WHAT YOU NEED TO DO:
Show each line of the records below where the word "halotestappclient" occurs.

***

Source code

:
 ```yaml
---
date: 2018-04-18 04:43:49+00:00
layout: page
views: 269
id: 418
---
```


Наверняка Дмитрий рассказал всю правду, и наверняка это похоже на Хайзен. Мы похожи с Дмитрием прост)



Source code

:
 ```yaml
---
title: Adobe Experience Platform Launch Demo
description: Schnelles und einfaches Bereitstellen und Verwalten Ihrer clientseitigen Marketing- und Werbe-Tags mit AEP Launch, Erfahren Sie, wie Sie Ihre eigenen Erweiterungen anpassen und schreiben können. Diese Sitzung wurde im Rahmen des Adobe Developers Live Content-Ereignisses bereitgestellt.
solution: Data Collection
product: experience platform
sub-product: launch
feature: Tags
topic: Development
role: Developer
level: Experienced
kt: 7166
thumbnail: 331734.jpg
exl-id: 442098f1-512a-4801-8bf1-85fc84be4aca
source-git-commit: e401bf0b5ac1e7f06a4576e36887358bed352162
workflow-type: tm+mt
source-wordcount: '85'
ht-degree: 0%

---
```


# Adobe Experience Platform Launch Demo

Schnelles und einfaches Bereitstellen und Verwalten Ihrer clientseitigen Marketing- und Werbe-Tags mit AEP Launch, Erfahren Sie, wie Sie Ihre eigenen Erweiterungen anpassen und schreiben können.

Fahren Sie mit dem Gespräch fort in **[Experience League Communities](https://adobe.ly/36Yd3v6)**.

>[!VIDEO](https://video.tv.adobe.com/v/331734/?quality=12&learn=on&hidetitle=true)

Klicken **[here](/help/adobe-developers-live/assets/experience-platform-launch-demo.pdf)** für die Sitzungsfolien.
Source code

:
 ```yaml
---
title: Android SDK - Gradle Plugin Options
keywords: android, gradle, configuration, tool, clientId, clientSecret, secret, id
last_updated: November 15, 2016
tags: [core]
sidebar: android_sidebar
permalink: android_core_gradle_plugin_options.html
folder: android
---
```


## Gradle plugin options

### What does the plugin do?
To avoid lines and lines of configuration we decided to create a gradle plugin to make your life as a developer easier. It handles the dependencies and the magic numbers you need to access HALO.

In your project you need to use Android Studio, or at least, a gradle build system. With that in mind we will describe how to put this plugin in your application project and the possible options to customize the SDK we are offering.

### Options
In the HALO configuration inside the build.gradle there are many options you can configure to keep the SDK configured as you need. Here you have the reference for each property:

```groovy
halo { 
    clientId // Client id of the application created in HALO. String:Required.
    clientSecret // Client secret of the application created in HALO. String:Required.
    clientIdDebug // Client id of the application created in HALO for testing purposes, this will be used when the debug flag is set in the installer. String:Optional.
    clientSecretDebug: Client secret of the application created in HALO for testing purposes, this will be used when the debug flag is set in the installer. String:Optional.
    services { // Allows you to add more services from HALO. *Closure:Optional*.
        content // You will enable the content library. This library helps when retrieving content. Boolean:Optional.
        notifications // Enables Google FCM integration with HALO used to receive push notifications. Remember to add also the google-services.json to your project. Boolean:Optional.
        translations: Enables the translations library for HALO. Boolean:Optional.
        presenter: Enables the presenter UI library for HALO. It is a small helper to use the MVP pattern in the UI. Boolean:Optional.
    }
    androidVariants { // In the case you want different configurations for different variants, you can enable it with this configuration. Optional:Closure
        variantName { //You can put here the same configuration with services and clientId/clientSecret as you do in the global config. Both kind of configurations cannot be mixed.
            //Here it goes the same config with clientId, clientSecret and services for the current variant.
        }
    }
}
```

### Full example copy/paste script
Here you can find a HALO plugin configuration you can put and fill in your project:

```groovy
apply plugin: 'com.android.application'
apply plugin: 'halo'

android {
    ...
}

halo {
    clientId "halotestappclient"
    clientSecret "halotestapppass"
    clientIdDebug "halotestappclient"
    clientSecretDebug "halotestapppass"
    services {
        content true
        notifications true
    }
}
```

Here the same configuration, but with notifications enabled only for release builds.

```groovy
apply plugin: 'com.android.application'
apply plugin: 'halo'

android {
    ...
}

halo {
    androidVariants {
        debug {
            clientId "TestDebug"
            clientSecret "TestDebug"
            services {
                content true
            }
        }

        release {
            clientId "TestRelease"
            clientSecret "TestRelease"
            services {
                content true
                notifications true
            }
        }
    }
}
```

***

YOUR SOLUTION:
    clientId "halotestappclient"
    clientIdDebug "halotestappclient"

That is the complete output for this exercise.